Using similar sign code ordinances from Topeka and Manhattan, as well as Madison, Wis., staff drafted an ammendment that dictates the boards’ maximum luminance will be 5,000 nits from sunrise to sunset and 500 nits from sunset to sunrise, and that they must be equipped with an automatic dimmer.
The signs are limited to one, non-animated message change every 15 seconds in under 54 mph zones and every 8 seconds in over 55 mph zones.
In other business:
• Commissioners approved the county's comprehensive plan, the culmination of over a year and a half revision process to the county's former plan from 1995. It reviews the county's options and sets goals regarding transportation, planning, housing, public services, land use, economic development and agricultural resources.
• Commissioners approved A-M Russell Excavating’s bids to clean up illegal solid waste dumping sites at 305 and 307 Hillside Ave.
• Commissioners signed a letter of agreement with Wilson & Co. for a primary sewer system study for Sewer District No. 2. The $4,992 study will determine the capacity of the district’s lagoons ahead of potential plans to connect residents with failing systems to the sewer.
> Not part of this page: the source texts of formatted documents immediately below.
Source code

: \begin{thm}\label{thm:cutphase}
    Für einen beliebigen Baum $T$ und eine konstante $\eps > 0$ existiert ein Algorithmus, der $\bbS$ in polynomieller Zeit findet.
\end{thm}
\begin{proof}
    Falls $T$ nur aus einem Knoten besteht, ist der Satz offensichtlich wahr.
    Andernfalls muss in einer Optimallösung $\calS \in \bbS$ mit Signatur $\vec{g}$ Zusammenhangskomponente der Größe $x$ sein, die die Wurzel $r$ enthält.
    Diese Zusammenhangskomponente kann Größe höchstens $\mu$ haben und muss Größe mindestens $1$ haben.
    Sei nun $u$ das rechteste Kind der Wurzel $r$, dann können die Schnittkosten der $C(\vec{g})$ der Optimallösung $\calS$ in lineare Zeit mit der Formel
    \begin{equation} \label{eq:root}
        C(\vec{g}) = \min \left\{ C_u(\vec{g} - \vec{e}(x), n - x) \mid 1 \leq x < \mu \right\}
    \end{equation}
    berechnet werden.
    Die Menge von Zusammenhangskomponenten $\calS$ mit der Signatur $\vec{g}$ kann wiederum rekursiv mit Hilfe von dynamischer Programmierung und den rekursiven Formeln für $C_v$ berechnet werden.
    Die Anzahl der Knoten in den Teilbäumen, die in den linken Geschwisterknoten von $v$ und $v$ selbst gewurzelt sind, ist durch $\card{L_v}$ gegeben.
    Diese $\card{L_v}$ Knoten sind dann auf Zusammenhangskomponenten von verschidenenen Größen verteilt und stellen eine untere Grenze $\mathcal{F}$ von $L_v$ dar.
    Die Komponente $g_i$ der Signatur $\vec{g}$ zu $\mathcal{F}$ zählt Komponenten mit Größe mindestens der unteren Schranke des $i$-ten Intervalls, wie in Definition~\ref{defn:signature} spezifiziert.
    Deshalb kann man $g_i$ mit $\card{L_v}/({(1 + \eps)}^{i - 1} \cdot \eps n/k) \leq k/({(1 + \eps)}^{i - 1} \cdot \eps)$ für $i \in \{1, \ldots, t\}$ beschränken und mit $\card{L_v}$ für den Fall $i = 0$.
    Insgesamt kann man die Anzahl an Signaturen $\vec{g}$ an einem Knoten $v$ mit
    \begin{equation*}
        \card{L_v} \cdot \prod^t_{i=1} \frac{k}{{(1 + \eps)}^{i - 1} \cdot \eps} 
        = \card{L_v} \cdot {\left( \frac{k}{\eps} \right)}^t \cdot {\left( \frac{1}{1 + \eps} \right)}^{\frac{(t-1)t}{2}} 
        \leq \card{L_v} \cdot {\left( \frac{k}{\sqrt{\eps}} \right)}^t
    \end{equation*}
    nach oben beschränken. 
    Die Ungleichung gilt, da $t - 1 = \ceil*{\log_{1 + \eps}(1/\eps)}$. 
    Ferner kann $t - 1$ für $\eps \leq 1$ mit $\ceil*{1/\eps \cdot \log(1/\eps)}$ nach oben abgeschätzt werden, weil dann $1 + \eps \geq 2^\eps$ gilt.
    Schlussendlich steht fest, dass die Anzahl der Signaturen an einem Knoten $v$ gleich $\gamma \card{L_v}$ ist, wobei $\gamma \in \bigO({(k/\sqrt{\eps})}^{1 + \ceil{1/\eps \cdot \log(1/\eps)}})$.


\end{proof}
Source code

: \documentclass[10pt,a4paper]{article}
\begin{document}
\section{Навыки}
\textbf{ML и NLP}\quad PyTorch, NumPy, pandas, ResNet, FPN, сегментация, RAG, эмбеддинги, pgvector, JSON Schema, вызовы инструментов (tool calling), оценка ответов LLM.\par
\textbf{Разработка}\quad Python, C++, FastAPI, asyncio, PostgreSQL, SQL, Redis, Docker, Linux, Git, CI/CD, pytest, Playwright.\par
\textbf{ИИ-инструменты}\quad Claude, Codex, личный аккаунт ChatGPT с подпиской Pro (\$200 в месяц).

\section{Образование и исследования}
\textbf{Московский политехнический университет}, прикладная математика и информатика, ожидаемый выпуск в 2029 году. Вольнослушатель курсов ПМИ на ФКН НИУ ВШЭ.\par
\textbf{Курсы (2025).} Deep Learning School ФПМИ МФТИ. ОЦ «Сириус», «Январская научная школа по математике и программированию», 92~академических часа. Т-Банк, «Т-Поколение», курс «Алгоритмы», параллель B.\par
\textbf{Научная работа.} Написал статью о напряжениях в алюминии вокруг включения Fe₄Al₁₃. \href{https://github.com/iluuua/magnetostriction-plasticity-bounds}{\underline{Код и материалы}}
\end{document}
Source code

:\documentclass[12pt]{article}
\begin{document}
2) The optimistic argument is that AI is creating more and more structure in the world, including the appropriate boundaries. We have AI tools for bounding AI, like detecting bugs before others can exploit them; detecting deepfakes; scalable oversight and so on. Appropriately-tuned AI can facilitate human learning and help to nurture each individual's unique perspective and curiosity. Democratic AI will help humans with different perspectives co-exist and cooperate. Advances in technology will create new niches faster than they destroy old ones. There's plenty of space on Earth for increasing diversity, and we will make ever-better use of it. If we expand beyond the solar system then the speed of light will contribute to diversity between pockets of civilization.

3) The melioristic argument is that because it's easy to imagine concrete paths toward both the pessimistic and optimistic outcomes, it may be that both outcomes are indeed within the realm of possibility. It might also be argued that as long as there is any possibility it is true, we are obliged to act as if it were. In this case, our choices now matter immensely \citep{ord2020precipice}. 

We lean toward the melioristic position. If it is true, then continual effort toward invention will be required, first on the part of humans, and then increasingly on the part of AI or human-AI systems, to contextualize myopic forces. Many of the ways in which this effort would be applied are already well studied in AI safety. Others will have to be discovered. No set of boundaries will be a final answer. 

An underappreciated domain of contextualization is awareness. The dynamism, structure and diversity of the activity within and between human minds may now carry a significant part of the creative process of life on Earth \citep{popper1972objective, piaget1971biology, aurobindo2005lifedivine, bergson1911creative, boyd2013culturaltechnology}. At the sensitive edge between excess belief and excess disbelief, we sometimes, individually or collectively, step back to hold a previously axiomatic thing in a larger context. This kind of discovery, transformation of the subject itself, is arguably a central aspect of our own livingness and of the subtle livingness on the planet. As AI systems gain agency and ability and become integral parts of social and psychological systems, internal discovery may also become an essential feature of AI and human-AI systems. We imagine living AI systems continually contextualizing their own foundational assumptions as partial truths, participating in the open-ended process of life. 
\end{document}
• The commission signed a supplemental agreement to proceed with Wilson & Co.’s haunch slab redesign for the Community Road Bridge replacement project. The design selection will increase the design portion of the project by no more than $17,802.
• The commission reached a consensus regarding remodeled designs of the Finney County Adminsitrative Building, asking Stewart Nelson, principal-in-chief at GMCN Architects, and Randy Partington, county adminsitrator, to further discuss the duct work and information technology set-ups before revisiting.